#### TASK MATERIAL:
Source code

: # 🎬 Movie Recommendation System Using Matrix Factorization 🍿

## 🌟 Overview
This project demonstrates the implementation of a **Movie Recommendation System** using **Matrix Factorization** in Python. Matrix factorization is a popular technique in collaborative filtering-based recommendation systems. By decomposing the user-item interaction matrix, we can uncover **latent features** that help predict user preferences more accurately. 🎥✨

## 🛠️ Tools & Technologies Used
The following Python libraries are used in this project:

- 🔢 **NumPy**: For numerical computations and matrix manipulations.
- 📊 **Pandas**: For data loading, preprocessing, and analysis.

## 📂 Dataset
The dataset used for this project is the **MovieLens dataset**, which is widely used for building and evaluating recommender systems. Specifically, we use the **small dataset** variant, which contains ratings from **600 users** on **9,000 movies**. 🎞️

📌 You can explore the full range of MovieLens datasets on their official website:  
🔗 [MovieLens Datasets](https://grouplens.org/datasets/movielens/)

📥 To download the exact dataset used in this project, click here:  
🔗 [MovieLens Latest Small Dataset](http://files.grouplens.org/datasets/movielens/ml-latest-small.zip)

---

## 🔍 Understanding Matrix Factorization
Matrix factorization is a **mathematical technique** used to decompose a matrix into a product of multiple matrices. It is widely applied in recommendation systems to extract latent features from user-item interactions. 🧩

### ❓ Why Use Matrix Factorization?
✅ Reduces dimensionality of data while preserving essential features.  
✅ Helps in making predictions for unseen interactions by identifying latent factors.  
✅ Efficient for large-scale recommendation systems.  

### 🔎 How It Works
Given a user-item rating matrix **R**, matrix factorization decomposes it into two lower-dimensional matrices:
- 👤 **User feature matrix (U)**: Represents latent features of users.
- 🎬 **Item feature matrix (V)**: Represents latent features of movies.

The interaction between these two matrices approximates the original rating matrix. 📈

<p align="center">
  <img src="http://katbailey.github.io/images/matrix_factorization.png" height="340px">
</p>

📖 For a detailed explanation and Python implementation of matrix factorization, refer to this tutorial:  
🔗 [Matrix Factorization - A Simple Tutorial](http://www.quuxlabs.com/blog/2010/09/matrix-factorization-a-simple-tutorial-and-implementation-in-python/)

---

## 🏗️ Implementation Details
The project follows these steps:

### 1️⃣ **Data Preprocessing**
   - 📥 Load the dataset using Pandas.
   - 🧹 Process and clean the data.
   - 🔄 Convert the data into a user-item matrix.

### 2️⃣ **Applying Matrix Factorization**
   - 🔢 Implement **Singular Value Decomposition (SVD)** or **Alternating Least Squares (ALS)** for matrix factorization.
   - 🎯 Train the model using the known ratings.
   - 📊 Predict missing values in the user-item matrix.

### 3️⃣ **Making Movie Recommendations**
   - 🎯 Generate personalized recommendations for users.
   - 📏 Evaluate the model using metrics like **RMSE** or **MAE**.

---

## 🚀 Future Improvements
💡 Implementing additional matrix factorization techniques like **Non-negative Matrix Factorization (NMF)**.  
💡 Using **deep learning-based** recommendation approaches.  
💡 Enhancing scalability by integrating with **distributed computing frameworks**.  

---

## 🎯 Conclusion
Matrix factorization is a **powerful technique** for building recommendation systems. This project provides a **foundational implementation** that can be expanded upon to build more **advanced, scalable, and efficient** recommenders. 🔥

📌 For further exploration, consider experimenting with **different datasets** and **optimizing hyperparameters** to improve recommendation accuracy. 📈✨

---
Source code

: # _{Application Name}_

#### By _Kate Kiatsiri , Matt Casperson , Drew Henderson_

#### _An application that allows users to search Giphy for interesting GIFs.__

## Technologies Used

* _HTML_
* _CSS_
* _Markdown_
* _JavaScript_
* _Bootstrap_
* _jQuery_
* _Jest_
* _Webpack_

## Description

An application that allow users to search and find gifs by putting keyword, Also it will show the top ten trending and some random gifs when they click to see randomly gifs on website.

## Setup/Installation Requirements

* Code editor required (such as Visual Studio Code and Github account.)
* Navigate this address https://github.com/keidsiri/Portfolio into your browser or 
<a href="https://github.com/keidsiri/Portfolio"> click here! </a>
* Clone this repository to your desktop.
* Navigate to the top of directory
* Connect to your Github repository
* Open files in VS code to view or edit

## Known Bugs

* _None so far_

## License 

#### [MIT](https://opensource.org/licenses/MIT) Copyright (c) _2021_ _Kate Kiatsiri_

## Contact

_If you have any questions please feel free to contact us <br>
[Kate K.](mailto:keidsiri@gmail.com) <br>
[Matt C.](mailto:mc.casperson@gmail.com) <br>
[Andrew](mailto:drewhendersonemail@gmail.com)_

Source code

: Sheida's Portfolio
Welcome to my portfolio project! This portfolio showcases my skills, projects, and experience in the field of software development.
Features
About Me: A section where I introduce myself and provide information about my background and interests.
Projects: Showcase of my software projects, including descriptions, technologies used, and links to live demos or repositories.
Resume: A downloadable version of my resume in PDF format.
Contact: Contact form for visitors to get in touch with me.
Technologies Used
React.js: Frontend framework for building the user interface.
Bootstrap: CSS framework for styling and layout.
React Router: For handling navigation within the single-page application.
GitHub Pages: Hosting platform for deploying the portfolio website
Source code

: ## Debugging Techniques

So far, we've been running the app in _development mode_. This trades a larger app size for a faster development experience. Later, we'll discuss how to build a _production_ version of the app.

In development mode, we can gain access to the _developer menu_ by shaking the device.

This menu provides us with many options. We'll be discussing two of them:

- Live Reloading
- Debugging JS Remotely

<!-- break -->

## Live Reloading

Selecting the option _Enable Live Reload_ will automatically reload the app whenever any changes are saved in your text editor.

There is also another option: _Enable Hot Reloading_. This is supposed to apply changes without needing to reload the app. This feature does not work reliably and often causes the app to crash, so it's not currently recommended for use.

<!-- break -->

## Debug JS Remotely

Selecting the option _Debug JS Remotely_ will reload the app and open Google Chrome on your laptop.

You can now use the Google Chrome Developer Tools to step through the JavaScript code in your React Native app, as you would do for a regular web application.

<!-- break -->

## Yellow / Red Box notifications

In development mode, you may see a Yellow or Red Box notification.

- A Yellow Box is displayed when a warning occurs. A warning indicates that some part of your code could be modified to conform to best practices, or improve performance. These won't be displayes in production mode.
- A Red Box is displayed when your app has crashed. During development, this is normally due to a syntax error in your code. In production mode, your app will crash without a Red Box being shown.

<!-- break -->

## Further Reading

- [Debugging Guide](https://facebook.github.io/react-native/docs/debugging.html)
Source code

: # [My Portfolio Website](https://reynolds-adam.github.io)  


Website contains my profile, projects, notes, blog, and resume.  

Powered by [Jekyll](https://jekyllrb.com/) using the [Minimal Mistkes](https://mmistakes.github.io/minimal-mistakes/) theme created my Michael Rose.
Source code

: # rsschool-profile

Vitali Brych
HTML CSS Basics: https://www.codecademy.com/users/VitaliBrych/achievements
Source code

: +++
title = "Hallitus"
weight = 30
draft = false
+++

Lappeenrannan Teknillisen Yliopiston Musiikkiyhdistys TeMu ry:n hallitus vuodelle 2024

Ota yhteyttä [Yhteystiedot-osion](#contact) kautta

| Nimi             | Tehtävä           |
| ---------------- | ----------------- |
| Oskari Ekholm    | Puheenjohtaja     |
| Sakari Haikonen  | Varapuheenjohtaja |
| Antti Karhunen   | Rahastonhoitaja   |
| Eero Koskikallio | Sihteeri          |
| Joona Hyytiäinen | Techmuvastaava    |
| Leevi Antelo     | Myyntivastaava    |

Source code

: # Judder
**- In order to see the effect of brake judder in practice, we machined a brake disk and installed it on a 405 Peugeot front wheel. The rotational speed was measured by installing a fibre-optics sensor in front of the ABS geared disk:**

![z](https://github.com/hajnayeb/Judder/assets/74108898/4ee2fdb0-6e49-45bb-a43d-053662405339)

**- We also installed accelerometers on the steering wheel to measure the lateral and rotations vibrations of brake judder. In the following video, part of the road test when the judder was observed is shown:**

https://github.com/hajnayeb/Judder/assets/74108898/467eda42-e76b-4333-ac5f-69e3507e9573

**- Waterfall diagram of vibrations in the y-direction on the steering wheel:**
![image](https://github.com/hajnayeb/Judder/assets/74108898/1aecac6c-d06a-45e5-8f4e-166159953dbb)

#### WHAT YOU NEED TO DO:
Retype the entries above exactly, but only from the line containing "- Live Reloading" through the line containing "- A Yellow Box", both included.

#### TASK ANSWER:
- Live Reloading
- Debugging JS Remotely

<!-- break -->

## Live Reloading

Selecting the option _Enable Live Reload_ will automatically reload the app whenever any changes are saved in your text editor.

There is also another option: _Enable Hot Reloading_. This is supposed to apply changes without needing to reload the app. This feature does not work reliably and often causes the app to crash, so it's not currently recommended for use.

<!-- break -->

## Debug JS Remotely

Selecting the option _Debug JS Remotely_ will reload the app and open Google Chrome on your laptop.

You can now use the Google Chrome Developer Tools to step through the JavaScript code in your React Native app, as you would do for a regular web application.

<!-- break -->

## Yellow / Red Box notifications

In development mode, you may see a Yellow or Red Box notification.

- A Yellow Box is displayed when a warning occurs. A warning indicates that some part of your code could be modified to conform to best practices, or improve performance. These won't be displayes in production mode.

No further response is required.